(Data entries)
##############################

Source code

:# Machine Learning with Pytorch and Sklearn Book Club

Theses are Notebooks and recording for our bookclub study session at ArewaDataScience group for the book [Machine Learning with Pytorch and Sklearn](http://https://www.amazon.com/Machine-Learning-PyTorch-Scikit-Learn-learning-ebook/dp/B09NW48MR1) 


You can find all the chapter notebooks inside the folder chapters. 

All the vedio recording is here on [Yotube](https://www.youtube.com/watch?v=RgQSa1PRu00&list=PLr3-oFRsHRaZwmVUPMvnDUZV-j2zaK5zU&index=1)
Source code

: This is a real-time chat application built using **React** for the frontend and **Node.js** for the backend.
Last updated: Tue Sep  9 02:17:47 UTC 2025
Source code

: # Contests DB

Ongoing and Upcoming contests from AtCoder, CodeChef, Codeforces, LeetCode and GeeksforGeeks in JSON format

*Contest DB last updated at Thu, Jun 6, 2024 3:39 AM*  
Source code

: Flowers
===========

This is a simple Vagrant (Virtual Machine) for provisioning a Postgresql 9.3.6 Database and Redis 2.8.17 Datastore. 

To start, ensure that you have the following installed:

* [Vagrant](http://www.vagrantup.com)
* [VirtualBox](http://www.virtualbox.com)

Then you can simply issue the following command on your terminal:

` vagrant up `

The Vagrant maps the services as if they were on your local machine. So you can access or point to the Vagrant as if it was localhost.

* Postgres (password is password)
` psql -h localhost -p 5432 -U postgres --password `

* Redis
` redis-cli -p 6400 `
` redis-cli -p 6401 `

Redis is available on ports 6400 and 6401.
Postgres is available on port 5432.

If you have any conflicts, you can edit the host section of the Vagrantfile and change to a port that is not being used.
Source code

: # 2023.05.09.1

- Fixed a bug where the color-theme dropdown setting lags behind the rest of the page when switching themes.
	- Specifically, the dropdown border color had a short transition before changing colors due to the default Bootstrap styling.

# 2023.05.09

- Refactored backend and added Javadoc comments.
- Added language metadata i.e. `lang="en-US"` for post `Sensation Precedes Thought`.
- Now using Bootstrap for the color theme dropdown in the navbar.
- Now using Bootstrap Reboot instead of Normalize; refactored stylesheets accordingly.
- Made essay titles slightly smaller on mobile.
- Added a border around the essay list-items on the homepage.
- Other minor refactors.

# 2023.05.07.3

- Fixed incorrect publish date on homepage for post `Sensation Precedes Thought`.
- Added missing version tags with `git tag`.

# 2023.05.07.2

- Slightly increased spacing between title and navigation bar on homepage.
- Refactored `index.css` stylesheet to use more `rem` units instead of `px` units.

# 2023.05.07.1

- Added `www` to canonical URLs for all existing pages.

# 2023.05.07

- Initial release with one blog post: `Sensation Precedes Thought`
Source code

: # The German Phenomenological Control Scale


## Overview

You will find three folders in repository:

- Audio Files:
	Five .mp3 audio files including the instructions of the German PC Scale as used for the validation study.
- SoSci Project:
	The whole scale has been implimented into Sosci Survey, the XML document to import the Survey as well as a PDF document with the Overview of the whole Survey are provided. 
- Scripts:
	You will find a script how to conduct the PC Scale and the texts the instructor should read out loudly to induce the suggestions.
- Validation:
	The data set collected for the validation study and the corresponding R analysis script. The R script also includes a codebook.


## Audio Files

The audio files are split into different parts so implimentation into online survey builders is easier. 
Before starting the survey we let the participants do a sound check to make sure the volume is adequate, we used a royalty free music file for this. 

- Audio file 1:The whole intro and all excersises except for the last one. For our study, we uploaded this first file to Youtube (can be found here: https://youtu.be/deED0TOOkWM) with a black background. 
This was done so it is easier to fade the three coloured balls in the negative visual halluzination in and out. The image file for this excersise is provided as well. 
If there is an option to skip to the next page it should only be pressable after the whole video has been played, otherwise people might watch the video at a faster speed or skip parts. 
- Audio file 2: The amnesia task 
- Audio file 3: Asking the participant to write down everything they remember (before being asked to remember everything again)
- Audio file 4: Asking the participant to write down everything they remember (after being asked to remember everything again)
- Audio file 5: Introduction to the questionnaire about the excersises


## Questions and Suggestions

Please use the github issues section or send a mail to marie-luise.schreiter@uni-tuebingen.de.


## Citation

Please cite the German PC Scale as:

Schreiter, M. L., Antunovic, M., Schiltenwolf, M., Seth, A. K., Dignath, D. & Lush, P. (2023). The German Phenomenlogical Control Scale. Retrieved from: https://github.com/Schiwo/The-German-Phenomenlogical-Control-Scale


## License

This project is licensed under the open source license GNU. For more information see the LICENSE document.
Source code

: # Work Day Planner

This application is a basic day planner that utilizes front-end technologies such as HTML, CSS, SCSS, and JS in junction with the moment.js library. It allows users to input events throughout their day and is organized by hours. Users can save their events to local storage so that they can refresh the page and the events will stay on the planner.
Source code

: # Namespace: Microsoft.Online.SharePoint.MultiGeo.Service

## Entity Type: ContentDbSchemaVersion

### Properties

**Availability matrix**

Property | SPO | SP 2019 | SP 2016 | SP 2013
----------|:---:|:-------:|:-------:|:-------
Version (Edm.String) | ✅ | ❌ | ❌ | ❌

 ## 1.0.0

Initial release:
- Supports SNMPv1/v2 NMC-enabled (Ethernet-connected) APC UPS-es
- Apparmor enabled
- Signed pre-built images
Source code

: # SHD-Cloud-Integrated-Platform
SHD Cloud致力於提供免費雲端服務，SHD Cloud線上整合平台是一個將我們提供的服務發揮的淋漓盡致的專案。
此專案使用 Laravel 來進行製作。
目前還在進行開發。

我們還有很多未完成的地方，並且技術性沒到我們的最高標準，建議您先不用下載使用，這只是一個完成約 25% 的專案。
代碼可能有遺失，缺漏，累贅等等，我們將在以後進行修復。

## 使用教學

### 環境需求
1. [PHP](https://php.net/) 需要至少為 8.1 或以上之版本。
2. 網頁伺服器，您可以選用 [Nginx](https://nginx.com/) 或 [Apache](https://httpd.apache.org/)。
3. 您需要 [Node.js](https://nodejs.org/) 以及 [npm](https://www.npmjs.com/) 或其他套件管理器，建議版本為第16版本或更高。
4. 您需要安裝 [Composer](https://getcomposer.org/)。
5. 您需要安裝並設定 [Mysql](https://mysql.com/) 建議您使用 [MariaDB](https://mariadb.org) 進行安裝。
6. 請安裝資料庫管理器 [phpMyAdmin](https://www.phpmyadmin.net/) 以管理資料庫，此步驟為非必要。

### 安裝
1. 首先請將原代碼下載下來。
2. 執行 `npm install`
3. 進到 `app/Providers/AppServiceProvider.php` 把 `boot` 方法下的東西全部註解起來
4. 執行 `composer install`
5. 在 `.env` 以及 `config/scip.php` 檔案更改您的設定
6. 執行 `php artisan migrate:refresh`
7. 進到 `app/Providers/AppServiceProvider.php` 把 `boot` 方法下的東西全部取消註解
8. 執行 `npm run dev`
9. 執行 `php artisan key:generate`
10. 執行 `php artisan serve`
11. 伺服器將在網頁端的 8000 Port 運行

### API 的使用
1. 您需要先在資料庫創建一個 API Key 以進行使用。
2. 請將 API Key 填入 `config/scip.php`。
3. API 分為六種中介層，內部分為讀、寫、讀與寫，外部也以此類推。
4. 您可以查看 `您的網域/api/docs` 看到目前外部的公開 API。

##############################

◆ WORK ITEM
Print the records verbatim, stopping after the "- Now using Bootstrap for" line.

◆ ANSWER BELOW
Source code

:# Machine Learning with Pytorch and Sklearn Book Club

Theses are Notebooks and recording for our bookclub study session at ArewaDataScience group for the book [Machine Learning with Pytorch and Sklearn](http://https://www.amazon.com/Machine-Learning-PyTorch-Scikit-Learn-learning-ebook/dp/B09NW48MR1) 


You can find all the chapter notebooks inside the folder chapters. 

All the vedio recording is here on [Yotube](https://www.youtube.com/watch?v=RgQSa1PRu00&list=PLr3-oFRsHRaZwmVUPMvnDUZV-j2zaK5zU&index=1)
Source code

: This is a real-time chat application built using **React** for the frontend and **Node.js** for the backend.
Last updated: Tue Sep  9 02:17:47 UTC 2025
Source code

: # Contests DB

Ongoing and Upcoming contests from AtCoder, CodeChef, Codeforces, LeetCode and GeeksforGeeks in JSON format

*Contest DB last updated at Thu, Jun 6, 2024 3:39 AM*  
Source code

: Flowers
===========

This is a simple Vagrant (Virtual Machine) for provisioning a Postgresql 9.3.6 Database and Redis 2.8.17 Datastore. 

To start, ensure that you have the following installed:

* [Vagrant](http://www.vagrantup.com)
* [VirtualBox](http://www.virtualbox.com)

Then you can simply issue the following command on your terminal:

` vagrant up `

The Vagrant maps the services as if they were on your local machine. So you can access or point to the Vagrant as if it was localhost.

* Postgres (password is password)
` psql -h localhost -p 5432 -U postgres --password `

* Redis
` redis-cli -p 6400 `
` redis-cli -p 6401 `

Redis is available on ports 6400 and 6401.
Postgres is available on port 5432.

If you have any conflicts, you can edit the host section of the Vagrantfile and change to a port that is not being used.
Source code

: # 2023.05.09.1

- Fixed a bug where the color-theme dropdown setting lags behind the rest of the page when switching themes.
	- Specifically, the dropdown border color had a short transition before changing colors due to the default Bootstrap styling.

# 2023.05.09

- Refactored backend and added Javadoc comments.
- Added language metadata i.e. `lang="en-US"` for post `Sensation Precedes Thought`.
- Now using Bootstrap for the color theme dropdown in the navbar.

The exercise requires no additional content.